Here is another time in the same interview in which Frazier said he was standing one step down from the top.
Mr. BALL - Did you wear a coat or jacket to work that morning?
Mr. FRAZIER - Yes, sir; I did.
Mr. BALL - It was chilly, was it?
Mr. FRAZIER - Yes, sir; it was.
Mr. BALL - When you stood out on the front looking at the parade, where was Shelley standing and where was Lovelady standing with reference to you?
Mr. FRAZIER - Well, see, I was standing, like I say, one step down from the top, and Mr. Shelley was standing, you know, back from the top step and over toward the side of the wall there. See, he was standing right over there, and then Billy was a couple of steps down from me over toward more the wall also.
"I was standing, like I say, one step down from the top."
That's plain English. It means what it means.
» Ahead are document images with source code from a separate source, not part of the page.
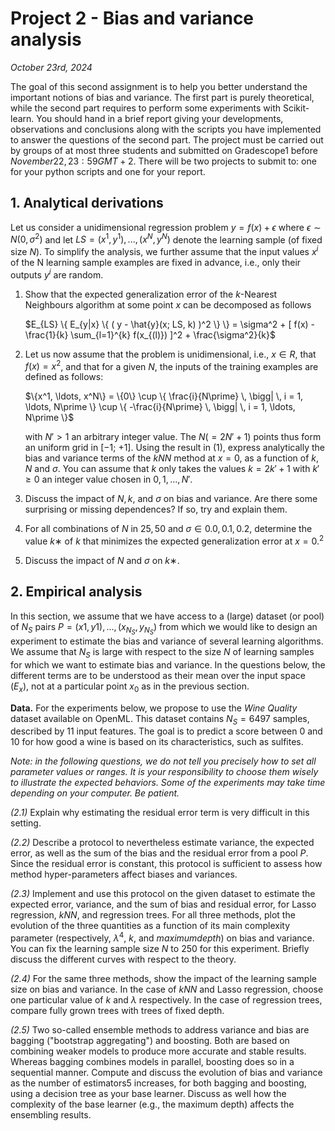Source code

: # Project 2 - Bias and variance analysis
*October 23rd, 2024*

The goal of this second assignment is to help you better understand the important notions of bias and variance. The first part is purely theoretical, while the second part requires to perform some experiments with Scikit-learn. You should hand in a brief report giving your developments, observations and conclusions along with the scripts you have implemented to answer the questions of the second part. The project must be carried out by groups of at most three students and submitted on Gradescope1 before $November 22, 23:59 GMT+2$. There will be two projects to submit to: one for your python scripts and
one for your report.

## 1. Analytical derivations
Let us consider a unidimensional regression problem $y = f(x) + ϵ$ where $ϵ ∼ N(0, σ^2)$ and let $LS = {(x^1, y^1), . . . , (x^N, y^N)}$ denote the learning sample (of fixed size $N$). To simplify the analysis, we further assume that the input values $x^i$ of the N learning sample examples are fixed in advance, i.e., only their outputs $y^i$ are random.
1. Show that the expected generalization error of the $k$-Nearest Neighbours algorithm at some point $x$ can be decomposed as follows

    $`E_{LS} \{ E_{y|x} \{ ( y - \hat{y}(x; LS, k) )^2 \} \} = \sigma^2 + [ f(x) - \frac{1}{k} \sum_{l=1}^{k} f(x_{(l)}) ]^2 + \frac{\sigma^2}{k}`$

2. Let us now assume that the problem is unidimensional, i.e., $x ∈ R$, that $f(x) = x^2$, and that for a given $N$, the inputs of the training examples are defined as follows:

   $`\{x^1, \ldots, x^N\} = \{0\} \cup \{ \frac{i}{N\prime} \, \bigg| \, i = 1, \ldots, N\prime \} \cup \{ -\frac{i}{N\prime} \, \bigg| \, i = 1, \ldots, N\prime \}`$

    with $N\prime > 1$ an arbitrary integer value. The $N (= 2N\prime + 1)$ points thus form an uniform grid in [−1; +1]. Using the result in (1), express analytically the bias and variance terms of the $kNN$ method at $x = 0$, as a function of $k$, $N$ and $σ$. You can assume that $k$ only takes the values $k = 2k\prime + 1$ with $k\prime ≥ 0$ an integer value chosen in ${0, 1, . . . ,N\prime}$.

3. Discuss the impact of $N, k$, and $σ$ on bias and variance. Are there some surprising or missing dependences? If so, try and explain them.
4. For all combinations of $N$ in ${25, 50}$ and $σ ∈ {0.0, 0.1, 0.2}$, determine the value $k∗$ of $k$ that minimizes the expected generalization error at $x = 0.^2$
5. Discuss the impact of $N$ and $σ$ on $k∗$.

## 2. Empirical analysis
In this section, we assume that we have access to a (large) dataset (or pool) of $N_S$ pairs $P = {(x1, y1), . . . , (x_{N_S} , y_{N_S})}$ from which we would like to design an experiment to estimate the bias and variance of several learning algorithms. We assume that $N_S$ is large with respect to the size $N$ of learning samples for which we want to estimate bias and variance. In the questions below, the different terms are to be understood as their mean over the input space ($E_x$), not at a particular point $x_0$ as in the previous section.

**Data.** For the experiments below, we propose to use the *Wine Quality* dataset available on OpenML. This dataset contains $N_S = 6 497$ samples, described by 11 input features. The goal is to predict a score between 0 and 10 for how good a wine is based on its characteristics, such as sulfites.

*Note: in the following questions, we do not tell you precisely how to set all parameter values or ranges. It is your responsibility to choose them wisely to illustrate the expected behaviors. Some of the experiments may take time depending on your computer. Be patient.*

*(2.1)* Explain why estimating the residual error term is very difficult in this setting.

*(2.2)* Describe a protocol to nevertheless estimate variance, the expected error, as well as the sum of the bias and the residual error from a pool $P$. Since the residual error is constant, this protocol is sufficient to assess how method hyper-parameters affect biases and variances.

*(2.3)* Implement and use this protocol on the given dataset to estimate the expected error, variance, and the sum of bias and residual error, for Lasso regression, $kNN$, and regression trees. For all three methods, plot the evolution of the three quantities as a function of its main complexity parameter (respectively, $λ^4$, $k$, and $maximum depth$) on bias and variance. You can fix the learning sample size $N$ to $250$ for this experiment. Briefly discuss the different curves with respect to the theory.

*(2.4)* For the same three methods, show the impact of the learning sample size on bias and variance. In the case of $kNN$ and Lasso regression, choose one particular value of $k$ and $λ$ respectively. In the case of regression trees, compare fully grown trees with trees of fixed depth.

*(2.5)* Two so-called ensemble methods to address variance and bias are bagging ("bootstrap aggregating") and boosting. Both are based on combining weaker models to produce more accurate and stable results. Whereas bagging combines models in parallel, boosting does so in a sequential manner. Compute and discuss the evolution of bias and variance as the number of estimators5 increases, for both bagging and boosting, using a decision tree as your base learner. Discuss as well how the complexity of the base learner (e.g., the maximum depth) affects the ensembling results.
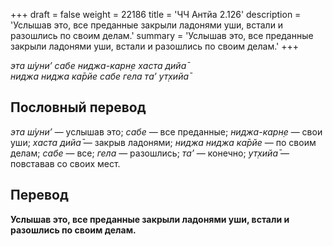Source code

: +++
draft = false
weight = 22186
title = 'ЧЧ Антйа 2.126'
description = 'Услышав это, все преданные закрыли ладонями уши, встали и разошлись по своим делам.'
summary = 'Услышав это, все преданные закрыли ладонями уши, встали и разошлись по своим делам.'
+++

_эта ш́уни’ сабе ниджа-карн̣е хаста дийа̄  
ниджа ниджа ка̄рйе сабе гела та’ ут̣хийа̄_

## Пословный перевод

_эта_ _ш́уни’_ — услышав это; _сабе_ — все преданные; _ниджа_\-_карн̣е_ — свои уши; _хаста_ _дийа̄_ — закрыв ладонями; _ниджа_ _ниджа_ _ка̄рйе_ — по своим делам; _сабе_ — все; _гела_ — разошлись; _та’_ — конечно; _ут̣хийа̄_ — повставав со своих мест.

## Перевод

**Услышав это, все преданные закрыли ладонями уши, встали и разошлись по своим делам.**
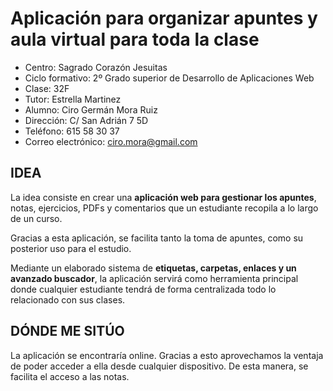 # Aplicación para organizar apuntes y aula virtual para toda la clase

- Centro: Sagrado Corazón Jesuitas
- Ciclo formativo: 2º Grado superior de Desarrollo de Aplicaciones Web
- Clase: 32F
- Tutor: Estrella Martinez
- Alumno: Ciro Germán Mora Ruiz
- Dirección: C/ San Adrián 7 5D
- Teléfono: 615 58 30 37
- Correo electrónico: ciro.mora@gmail.com

## IDEA

La idea consiste en crear una **aplicación web para gestionar los apuntes**, notas, ejercicios, PDFs y comentarios que un estudiante recopila a lo largo de un curso.

Gracias a esta aplicación, se facilita tanto la toma de apuntes, como su posterior uso para el estudio.

Mediante un elaborado sistema de **etiquetas, carpetas, enlaces y un avanzado buscador**, la aplicación servirá como herramienta principal donde cualquier estudiante tendrá de forma centralizada todo lo relacionado con sus clases.

## DÓNDE ME SITÚO

La aplicación se encontraría online. Gracias a esto aprovechamos la ventaja de poder acceder a ella desde cualquier dispositivo. De esta manera, se facilita el acceso a las notas.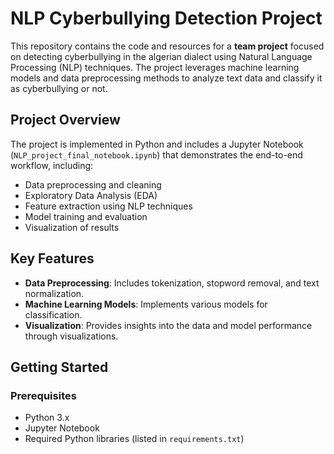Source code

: # NLP Cyberbullying Detection Project

This repository contains the code and resources for a **team project** focused on detecting cyberbullying in the algerian dialect using Natural Language Processing (NLP) techniques. The project leverages machine learning models and data preprocessing methods to analyze text data and classify it as cyberbullying or not.

## Project Overview

The project is implemented in Python and includes a Jupyter Notebook (`NLP_project_final_notebook.ipynb`) that demonstrates the end-to-end workflow, including:

- Data preprocessing and cleaning
- Exploratory Data Analysis (EDA)
- Feature extraction using NLP techniques
- Model training and evaluation
- Visualization of results

## Key Features

- **Data Preprocessing**: Includes tokenization, stopword removal, and text normalization.
- **Machine Learning Models**: Implements various models for classification.
- **Visualization**: Provides insights into the data and model performance through visualizations.

## Getting Started

### Prerequisites

- Python 3.x
- Jupyter Notebook
- Required Python libraries (listed in `requirements.txt`)

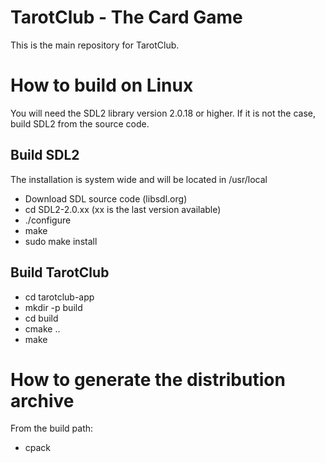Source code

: # TarotClub - The Card Game

This is the main repository for TarotClub.

# How to build on Linux

You will need the SDL2 library version 2.0.18 or higher. If it is not the case, build SDL2 from the source code.

## Build SDL2

The installation is system wide and will be located in /usr/local

* Download SDL source code (libsdl.org)
* cd SDL2-2.0.xx (xx is the last version available)
* ./configure
* make
* sudo make install

## Build TarotClub

* cd tarotclub-app
* mkdir -p build
* cd build
* cmake ..
* make

# How to generate the distribution archive

From the build path:

* cpack




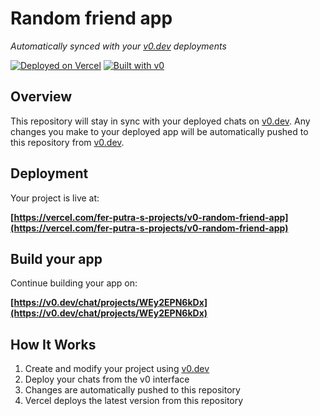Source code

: # Random friend app

*Automatically synced with your [v0.dev](https://v0.dev) deployments*

[![Deployed on Vercel](https://img.shields.io/badge/Deployed%20on-Vercel-black?style=for-the-badge&logo=vercel)](https://vercel.com/fer-putra-s-projects/v0-random-friend-app)
[![Built with v0](https://img.shields.io/badge/Built%20with-v0.dev-black?style=for-the-badge)](https://v0.dev/chat/projects/WEy2EPN6kDx)

## Overview

This repository will stay in sync with your deployed chats on [v0.dev](https://v0.dev).
Any changes you make to your deployed app will be automatically pushed to this repository from [v0.dev](https://v0.dev).

## Deployment

Your project is live at:

**[https://vercel.com/fer-putra-s-projects/v0-random-friend-app](https://vercel.com/fer-putra-s-projects/v0-random-friend-app)**

## Build your app

Continue building your app on:

**[https://v0.dev/chat/projects/WEy2EPN6kDx](https://v0.dev/chat/projects/WEy2EPN6kDx)**

## How It Works

1. Create and modify your project using [v0.dev](https://v0.dev)
2. Deploy your chats from the v0 interface
3. Changes are automatically pushed to this repository
4. Vercel deploys the latest version from this repository
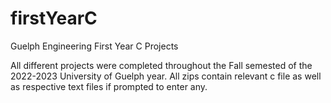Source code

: # firstYearC
Guelph Engineering First Year C Projects

All different projects were completed throughout the Fall semested of the 2022-2023 University of Guelph year.
All zips contain relevant c file as well as respective text files if prompted to enter any.
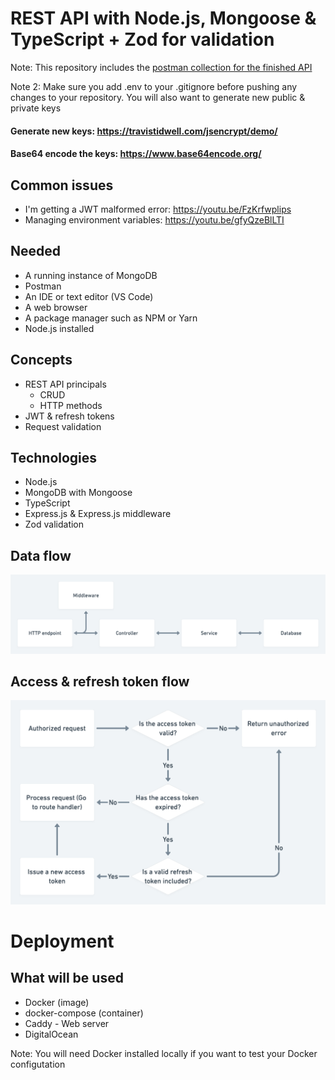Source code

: # REST API with Node.js, Mongoose & TypeScript + Zod for validation

Note: This repository includes the [postman collection for the finished API](postman_collection.json)

Note 2: Make sure you add .env to your .gitignore before pushing any changes to your repository. You will also want to generate new public & private keys

#### Generate new keys: https://travistidwell.com/jsencrypt/demo/

#### Base64 encode the keys: https://www.base64encode.org/

## Common issues

- I'm getting a JWT malformed error: https://youtu.be/FzKrfwplips
- Managing environment variables: https://youtu.be/gfyQzeBlLTI

## Needed

- A running instance of MongoDB
- Postman
- An IDE or text editor (VS Code)
- A web browser
- A package manager such as NPM or Yarn
- Node.js installed

## Concepts

- REST API principals
  - CRUD
  - HTTP methods
- JWT & refresh tokens
- Request validation

## Technologies

- Node.js
- MongoDB with Mongoose
- TypeScript
- Express.js & Express.js middleware
- Zod validation

## Data flow

![](./diagrams/data-flow.png)

## Access & refresh token flow

![](./diagrams/refresh-token-flow.png)

# Deployment

## What will be used

- Docker (image)
- docker-compose (container)
- Caddy - Web server
- DigitalOcean

Note: You will need Docker installed locally if you want to test your Docker configutation
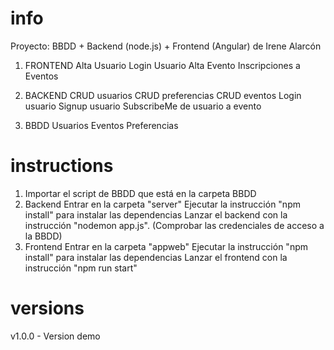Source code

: # info

Proyecto: BBDD + Backend (node.js) + Frontend (Angular) de Irene Alarcón

1. FRONTEND
    Alta Usuario
    Login Usuario
    Alta Evento
    Inscripciones a Eventos

2. BACKEND
    CRUD usuarios
    CRUD preferencias
    CRUD eventos
    Login usuario
    Signup usuario
    SubscribeMe de usuario a evento

3. BBDD
    Usuarios
    Eventos
    Preferencias

# instructions

1. Importar el script de BBDD que está en la carpeta BBDD
2. Backend
    Entrar en la carpeta "server"
    Ejecutar la instrucción "npm install" para instalar las dependencias
    Lanzar el backend con la instrucción "nodemon app.js". (Comprobar las credenciales de acceso a la BBDD)
3. Frontend
    Entrar en la carpeta "appweb"
    Ejecutar la instrucción "npm install" para instalar las dependencias
    Lanzar el frontend con la instrucción "npm run start"

# versions

v1.0.0 - Version demo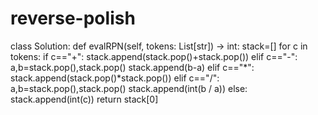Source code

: # reverse-polish
class Solution:
    def evalRPN(self, tokens: List[str]) -> int:
        stack=[]
        for c in tokens:
            if c=="+":
                stack.append(stack.pop()+stack.pop())
            elif c=="-":
                a,b=stack.pop(),stack.pop()
                stack.append(b-a)
            elif c=="*":
                stack.append(stack.pop()*stack.pop())
            elif c=="/":
                a,b=stack.pop(),stack.pop()
                stack.append(int(b / a))
            else:
                stack.append(int(c))
        return stack[0]
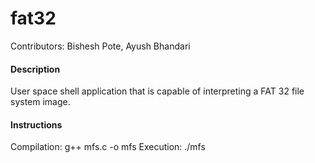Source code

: # fat32
Contributors: Bishesh Pote, Ayush Bhandari

#### Description
User space shell application that is capable of interpreting a FAT 32 file system image.

#### Instructions
Compilation: g++ mfs.c -o mfs
Execution: ./mfs
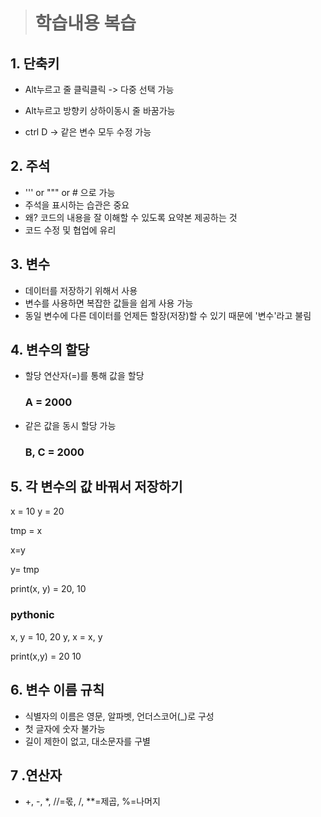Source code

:> #  학습내용 복습

 ## 1. 단축키
- Alt누르고 줄 클릭클릭 -> 다중 선택 가능

- Alt누르고 방향키 상하이동시 줄 바꿈가능

- ctrl D -> 같은 변수 모두 수정 가능

## 2. 주석

-  ''' or """ or # 으로 가능
- 주석을 표시하는 습관은 중요
- 왜? 코드의 내용을 잘 이해할 수 있도록 요약본 제공하는 것
- 코드 수정 및 협업에 유리

## 3. 변수
- 데이터를 저장하기 위해서 사용
- 변수를 사용하면 복잡한 값들을 쉽게 사용 가능
- 동일 변수에 다른 데이터를 언제든 할장(저장)할 수 있기 때문에  '변수'라고 불림
## 4. 변수의 할당
 - 할당 연산자(=)를 통해 값을 할당
    ### A = 2000
- 같은 값을 동시 할당 가능
    ### B, C = 2000
## 5. 각 변수의 값 바꿔서 저장하기
x = 10 y = 20

tmp = x

x=y

y= tmp

print(x, y) = 20, 10
### pythonic
x, y = 10, 20
y, x = x, y

print(x,y) = 20 10

## 6. 변수 이름 규칙
- 식별자의 이름은 영문, 알파벳, 언더스코어(_)로 구성
- 첫 글자에 숫자 불가능
- 길이 제한이 없고, 대소문자를 구별

## 7 .연산자
- +, -, *, //=몫, /, **=제곱, %=나머지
So, when later he said he was "back in the shadows," he was shucking and jiving and churning. He was just grasping for an explanation for why he wasn't seen in the Altgens photo, which he should have been if he was one step down from the top.
Mr. FRAZIER - No, sir; I don't, because I was back up in this more or less black area here.
Mr. BALL - I see.
Mr. FRAZIER - Because Billy, like I say, is two or three steps down in front of me.
Two or three steps down in front of you, eh Wes?
Mr. Ball: On which step were you standing?
Mr. Lovelady: It would be your top level.
Frazier said nothing about whether he wore his jacket in the doorway, which he did.
Mr. BALL - Usually when Lee walked in the Building in the morning, when you came to work with him where did he go, do you know?
Mr. FRAZIER - No, sir. He just walked in, say, like inside the Building, and like I say I always went and put my lunch up and hang my jacket or coat up, whichever I wore, and he was usually around there on the first floor there after some of them put their lunch in the refrigerator, so far as that I never paid too much attention to what he usually did.
The above statement is in reference to his usual routine, the simple fact that he didn't wear his jacket or coat while he worked inside. It has no bearing on what he wore when he was outside in the doorway.
And then, he added this:
Mr. FRAZIER - Some boys hang their jackets up in there in that little domino room where they were going to play dominoes. But here lately, I have been wondering, you know, most of us wear our jackets, what we have on, because if you are going out there on a dock in the cold air we usually keep them on.
Here is Frazier's testimony. It says nothing about his jacket being in the basement at the time of the assassination:
http://mcadams.posc.mu.edu/russ/testimony/frazierb1.htm
It's pure dis-info. It is manipulative, dishonest word-parsing, a biased and unwarranted extrapolation by a paid agent of the fascist state.